- What this task involves -
Return only the stretch of the material below that begins with the line containing "## ✔ lubridate" and ends with the line containing "## Warning: package 'auk'", exactly; both of those lines belong to it.
The data below:
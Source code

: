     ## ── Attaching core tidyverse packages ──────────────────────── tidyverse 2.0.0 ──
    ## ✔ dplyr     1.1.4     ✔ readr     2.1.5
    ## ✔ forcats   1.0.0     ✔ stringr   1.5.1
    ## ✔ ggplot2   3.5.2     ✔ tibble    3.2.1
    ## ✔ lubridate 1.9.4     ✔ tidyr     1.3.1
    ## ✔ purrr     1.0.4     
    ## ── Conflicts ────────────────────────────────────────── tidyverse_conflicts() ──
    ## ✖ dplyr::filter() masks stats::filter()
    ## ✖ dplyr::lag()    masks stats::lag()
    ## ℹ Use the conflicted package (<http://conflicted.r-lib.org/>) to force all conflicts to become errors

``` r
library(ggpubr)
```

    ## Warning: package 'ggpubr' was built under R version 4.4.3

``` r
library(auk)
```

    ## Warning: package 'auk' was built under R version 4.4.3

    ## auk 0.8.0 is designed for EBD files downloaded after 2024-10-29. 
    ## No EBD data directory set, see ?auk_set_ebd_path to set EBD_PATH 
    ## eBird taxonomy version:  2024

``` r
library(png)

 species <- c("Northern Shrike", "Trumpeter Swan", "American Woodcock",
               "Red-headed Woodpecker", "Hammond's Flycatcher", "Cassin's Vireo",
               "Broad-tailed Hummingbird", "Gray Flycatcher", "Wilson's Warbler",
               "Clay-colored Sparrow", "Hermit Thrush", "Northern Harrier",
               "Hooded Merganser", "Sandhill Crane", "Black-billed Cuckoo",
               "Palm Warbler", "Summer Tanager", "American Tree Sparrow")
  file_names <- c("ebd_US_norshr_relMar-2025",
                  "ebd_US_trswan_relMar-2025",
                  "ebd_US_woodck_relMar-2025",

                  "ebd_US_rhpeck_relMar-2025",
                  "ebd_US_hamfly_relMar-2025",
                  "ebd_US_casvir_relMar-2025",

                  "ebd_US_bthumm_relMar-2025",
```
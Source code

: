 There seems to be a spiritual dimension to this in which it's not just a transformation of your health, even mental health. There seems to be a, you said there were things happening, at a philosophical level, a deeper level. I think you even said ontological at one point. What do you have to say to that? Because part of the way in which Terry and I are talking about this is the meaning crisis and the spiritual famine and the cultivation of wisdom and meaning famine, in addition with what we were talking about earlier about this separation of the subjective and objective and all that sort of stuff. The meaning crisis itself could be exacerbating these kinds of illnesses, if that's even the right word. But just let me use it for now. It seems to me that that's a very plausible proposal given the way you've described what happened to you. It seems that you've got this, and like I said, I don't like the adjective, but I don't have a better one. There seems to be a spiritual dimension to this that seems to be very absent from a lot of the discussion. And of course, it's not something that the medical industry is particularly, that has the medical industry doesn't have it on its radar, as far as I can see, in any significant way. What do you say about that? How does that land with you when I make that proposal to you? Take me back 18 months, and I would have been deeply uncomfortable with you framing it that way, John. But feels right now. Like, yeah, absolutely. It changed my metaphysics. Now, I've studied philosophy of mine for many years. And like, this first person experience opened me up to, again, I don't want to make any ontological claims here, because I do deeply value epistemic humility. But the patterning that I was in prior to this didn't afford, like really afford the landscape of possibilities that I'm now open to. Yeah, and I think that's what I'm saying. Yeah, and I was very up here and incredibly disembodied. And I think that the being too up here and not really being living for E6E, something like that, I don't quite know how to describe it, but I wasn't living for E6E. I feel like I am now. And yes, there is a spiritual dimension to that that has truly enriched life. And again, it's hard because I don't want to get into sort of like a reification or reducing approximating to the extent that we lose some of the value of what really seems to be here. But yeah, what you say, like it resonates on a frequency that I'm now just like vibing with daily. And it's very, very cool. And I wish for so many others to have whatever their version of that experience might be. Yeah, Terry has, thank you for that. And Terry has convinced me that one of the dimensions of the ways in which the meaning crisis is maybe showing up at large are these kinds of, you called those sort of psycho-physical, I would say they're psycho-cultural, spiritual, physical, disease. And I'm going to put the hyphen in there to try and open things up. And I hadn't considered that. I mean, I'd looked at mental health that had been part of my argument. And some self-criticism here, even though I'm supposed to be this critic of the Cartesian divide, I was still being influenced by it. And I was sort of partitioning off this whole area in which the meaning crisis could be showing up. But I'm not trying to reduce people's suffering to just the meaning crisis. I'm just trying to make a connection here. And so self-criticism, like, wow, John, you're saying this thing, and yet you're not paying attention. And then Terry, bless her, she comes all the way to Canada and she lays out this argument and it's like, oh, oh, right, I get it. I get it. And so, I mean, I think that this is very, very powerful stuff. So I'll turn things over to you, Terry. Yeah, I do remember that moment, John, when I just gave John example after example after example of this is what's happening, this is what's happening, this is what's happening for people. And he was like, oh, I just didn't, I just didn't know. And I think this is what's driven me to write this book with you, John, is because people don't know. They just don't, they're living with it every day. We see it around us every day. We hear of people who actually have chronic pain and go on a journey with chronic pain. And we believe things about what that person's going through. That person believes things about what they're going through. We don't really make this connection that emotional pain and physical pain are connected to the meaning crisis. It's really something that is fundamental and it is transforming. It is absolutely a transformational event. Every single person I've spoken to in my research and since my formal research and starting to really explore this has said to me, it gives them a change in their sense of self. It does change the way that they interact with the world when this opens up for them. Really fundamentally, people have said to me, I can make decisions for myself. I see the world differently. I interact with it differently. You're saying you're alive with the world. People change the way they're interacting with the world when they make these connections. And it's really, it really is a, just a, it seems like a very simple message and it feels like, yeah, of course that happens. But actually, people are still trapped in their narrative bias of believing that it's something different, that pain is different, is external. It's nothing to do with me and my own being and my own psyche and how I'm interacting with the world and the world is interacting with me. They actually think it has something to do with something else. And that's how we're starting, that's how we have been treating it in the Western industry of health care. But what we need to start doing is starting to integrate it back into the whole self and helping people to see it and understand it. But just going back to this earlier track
End of The data.
- Answer area -
    ## ✔ lubridate 1.9.4     ✔ tidyr     1.3.1
    ## ✔ purrr     1.0.4     
    ## ── Conflicts ────────────────────────────────────────── tidyverse_conflicts() ──
    ## ✖ dplyr::filter() masks stats::filter()
    ## ✖ dplyr::lag()    masks stats::lag()
    ## ℹ Use the conflicted package (<http://conflicted.r-lib.org/>) to force all conflicts to become errors

``` r
library(ggpubr)
```

    ## Warning: package 'ggpubr' was built under R version 4.4.3

``` r
library(auk)
```

    ## Warning: package 'auk' was built under R version 4.4.3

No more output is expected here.